“Take a deep breath,” I told myself one evening as the latest swirl of scandals ripped through social media in a tornadic whirl. “This, too, shall pass.” But the news items just kept coming. Now it’s not just the political quagmire in Washington, D.C.; it’s seeing the horrors of incarcerated children at our country’s borders. It’s a celebrity calling a CEO a misogynist and racist slur (and her TV show getting cancelled). It’s the firing of a Southern Baptist seminary president (finally) after years of patriarchal and dubious preaching about women.
Thanks to the tireless work of Tarana Burke and #MeToo, the conversation in our society has finally mutated from cowed acceptance of patriarchal systems to a demand for civility and equality for all persons. As the stories of abuse and sexual harassment are finally told, there is not a single profession left untouched. It’s shocking. Or is it, really?
I suppose I shouldn’t be so surprised at the demoting and then firing of Paige Patterson. As I reflect on our nation’s history, I see the patterns of misogyny and patriarchy impacting not just a denomination but a whole culture.
The precedent of marginalizing and disqualifying someone based on identity is not new.
At our country’s inception, we enslaved persons because of their origin of birth, discredited their innate humanity, and denied their personhood. Fast-forward to the 20th century and we know the shame of the “Jim Crow” era: lynchings, unlawful imprisonment, and unrelenting racial degradation. We’ve witnessed the abuse and murder of LGBT persons: Stonewall, the AIDS crisis, Matthew Shepard, and PULSE. These events have been excused and minimized by leaders of the religious right. To this day, a surprising percentage of people still believe that AIDs is a “punishment by God.”

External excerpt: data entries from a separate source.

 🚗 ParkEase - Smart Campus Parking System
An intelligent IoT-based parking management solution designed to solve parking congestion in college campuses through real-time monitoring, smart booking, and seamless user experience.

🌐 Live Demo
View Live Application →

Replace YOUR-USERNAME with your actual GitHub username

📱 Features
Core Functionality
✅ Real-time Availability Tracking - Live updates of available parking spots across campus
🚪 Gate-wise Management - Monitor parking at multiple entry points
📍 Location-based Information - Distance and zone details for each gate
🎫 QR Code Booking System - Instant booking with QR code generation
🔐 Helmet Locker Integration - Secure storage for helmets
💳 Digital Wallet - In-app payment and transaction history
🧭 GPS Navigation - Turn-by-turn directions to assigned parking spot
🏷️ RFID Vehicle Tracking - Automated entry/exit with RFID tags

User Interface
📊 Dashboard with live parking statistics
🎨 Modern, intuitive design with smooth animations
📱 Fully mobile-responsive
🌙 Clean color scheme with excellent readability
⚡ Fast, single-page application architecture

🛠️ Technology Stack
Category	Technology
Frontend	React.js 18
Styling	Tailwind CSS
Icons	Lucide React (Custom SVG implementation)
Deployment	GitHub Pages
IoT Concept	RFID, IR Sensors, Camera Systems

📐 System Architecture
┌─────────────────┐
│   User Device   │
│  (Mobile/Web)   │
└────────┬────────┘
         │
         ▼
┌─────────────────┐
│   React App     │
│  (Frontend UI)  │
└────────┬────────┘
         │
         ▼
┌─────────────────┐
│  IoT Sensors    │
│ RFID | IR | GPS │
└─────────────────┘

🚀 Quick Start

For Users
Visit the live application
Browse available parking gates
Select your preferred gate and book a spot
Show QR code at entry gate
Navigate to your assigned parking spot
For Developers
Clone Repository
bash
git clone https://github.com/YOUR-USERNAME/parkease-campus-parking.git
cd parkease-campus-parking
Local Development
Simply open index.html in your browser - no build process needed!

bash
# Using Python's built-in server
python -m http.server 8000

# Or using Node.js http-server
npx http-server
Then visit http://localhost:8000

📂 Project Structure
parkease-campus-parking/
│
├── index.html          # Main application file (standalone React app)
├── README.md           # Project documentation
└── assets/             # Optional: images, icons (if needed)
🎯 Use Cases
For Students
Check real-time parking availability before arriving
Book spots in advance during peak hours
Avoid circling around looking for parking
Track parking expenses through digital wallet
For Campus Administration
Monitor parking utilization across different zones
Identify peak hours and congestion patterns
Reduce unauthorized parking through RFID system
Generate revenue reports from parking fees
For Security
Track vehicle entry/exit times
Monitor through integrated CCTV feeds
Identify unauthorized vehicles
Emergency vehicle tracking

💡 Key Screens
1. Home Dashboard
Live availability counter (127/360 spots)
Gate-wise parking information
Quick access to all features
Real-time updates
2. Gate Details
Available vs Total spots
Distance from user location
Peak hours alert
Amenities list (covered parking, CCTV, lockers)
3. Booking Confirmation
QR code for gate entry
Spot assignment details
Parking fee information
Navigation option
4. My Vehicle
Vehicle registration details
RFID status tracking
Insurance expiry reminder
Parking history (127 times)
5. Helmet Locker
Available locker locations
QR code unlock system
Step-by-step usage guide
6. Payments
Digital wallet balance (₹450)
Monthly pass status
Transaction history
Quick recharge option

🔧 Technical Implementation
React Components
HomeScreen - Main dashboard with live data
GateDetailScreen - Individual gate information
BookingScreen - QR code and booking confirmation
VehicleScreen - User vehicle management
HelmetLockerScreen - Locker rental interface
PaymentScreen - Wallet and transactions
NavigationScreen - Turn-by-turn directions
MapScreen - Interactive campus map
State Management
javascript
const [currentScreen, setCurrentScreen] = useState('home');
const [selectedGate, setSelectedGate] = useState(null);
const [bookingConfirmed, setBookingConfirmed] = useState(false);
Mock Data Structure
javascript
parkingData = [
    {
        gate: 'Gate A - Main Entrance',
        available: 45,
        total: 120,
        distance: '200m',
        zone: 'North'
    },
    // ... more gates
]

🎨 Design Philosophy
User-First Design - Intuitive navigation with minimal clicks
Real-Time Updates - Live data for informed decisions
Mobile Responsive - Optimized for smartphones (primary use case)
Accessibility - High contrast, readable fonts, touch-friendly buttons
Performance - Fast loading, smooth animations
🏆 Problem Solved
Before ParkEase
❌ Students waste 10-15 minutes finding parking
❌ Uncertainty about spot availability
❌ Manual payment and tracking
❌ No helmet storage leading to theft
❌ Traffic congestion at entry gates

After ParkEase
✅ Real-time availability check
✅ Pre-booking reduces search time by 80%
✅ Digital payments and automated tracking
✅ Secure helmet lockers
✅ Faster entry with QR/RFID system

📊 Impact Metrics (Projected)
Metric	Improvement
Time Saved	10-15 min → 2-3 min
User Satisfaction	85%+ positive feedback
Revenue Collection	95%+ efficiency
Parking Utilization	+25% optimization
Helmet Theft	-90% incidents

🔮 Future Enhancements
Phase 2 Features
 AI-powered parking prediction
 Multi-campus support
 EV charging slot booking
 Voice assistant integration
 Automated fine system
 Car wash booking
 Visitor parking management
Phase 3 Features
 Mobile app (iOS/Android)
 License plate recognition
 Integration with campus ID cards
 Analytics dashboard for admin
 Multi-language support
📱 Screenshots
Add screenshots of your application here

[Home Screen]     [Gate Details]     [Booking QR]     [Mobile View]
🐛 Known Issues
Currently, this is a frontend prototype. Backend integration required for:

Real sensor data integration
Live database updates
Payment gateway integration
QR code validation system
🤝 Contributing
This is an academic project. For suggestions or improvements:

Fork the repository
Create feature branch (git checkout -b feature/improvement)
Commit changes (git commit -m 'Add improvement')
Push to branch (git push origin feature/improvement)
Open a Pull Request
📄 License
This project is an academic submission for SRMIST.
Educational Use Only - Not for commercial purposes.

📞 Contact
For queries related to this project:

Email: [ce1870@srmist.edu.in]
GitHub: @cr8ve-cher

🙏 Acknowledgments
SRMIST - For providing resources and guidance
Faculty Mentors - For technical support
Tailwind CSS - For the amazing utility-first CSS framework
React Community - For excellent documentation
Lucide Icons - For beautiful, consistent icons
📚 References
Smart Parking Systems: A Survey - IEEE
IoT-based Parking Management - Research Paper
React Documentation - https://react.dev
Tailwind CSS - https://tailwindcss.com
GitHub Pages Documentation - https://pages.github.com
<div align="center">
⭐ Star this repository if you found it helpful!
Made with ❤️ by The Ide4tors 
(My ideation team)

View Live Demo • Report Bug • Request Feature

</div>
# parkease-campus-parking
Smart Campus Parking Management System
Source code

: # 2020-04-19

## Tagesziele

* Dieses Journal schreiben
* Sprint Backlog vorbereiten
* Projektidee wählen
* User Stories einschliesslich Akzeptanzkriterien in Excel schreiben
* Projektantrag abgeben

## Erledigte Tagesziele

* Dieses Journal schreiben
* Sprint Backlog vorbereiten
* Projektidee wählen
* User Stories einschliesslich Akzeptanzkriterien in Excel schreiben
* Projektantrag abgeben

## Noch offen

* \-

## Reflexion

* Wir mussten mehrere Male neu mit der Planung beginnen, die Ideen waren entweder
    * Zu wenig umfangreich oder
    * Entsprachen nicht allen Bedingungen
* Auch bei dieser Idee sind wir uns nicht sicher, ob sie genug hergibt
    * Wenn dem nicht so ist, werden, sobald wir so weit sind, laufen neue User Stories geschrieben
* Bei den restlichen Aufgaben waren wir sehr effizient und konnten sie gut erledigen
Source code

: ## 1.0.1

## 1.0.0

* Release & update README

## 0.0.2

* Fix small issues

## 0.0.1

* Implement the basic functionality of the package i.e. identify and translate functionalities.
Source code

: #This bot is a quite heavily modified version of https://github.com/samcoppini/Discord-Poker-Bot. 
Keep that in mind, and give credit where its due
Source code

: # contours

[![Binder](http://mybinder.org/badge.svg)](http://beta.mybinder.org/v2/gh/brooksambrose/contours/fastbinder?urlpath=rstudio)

The problem is that when you define everything with inviolable rules and religious laws, it’s very easy to start thinking of the world as full of only “good” and “bad” people, with yourself firmly established as “good.” When your religious dogma provides you with simple behavioral boxes to check off and iron-clad rules of social order, you don’t have to stop to consider the humanity of all those other people with different cultures, beliefs, and world-views. You just follow the rules you believe in, the rules someone made for you, and you think the people who don’t follow and believe according to those rules are simply wrong. It’s chilling. It’s commonplace. And it is pervasive in conservative Western Christianity. I am not proud to say that at one point in my spiritual journey, like so many others, I was swept up in it, too.
The (Not So) Divine Order
In my 20s, I started seminary as an engaged woman preparing for missions. When my pending marriage was called off, I was told by my elders that I did not “need” to continue with seminary since I wasn’t going to marry a man who was in ministry. There was no other reason for me to have extensive training in theology and biblical languages since women weren’t pastors in my denomination. It simply wasn’t biblical.
I believed them.
The many edicts set forth by the male clergy in my religious culture convinced me that there were specific roles for women in the church and family and that this was the “divine order,” which pleased God.
As a woman born with a heart for service, this affected me deeply. I learned to be a good Christian. I learned to honor and obey. I tried to be a woman after God’s own heart. And I thought I should submit to men’s authority. Worse, I felt I was sinning simply by wanting to use my God-given gifts. The culture of lies perpetuated by patriarchy and complementarianism cowed me into accepting these things.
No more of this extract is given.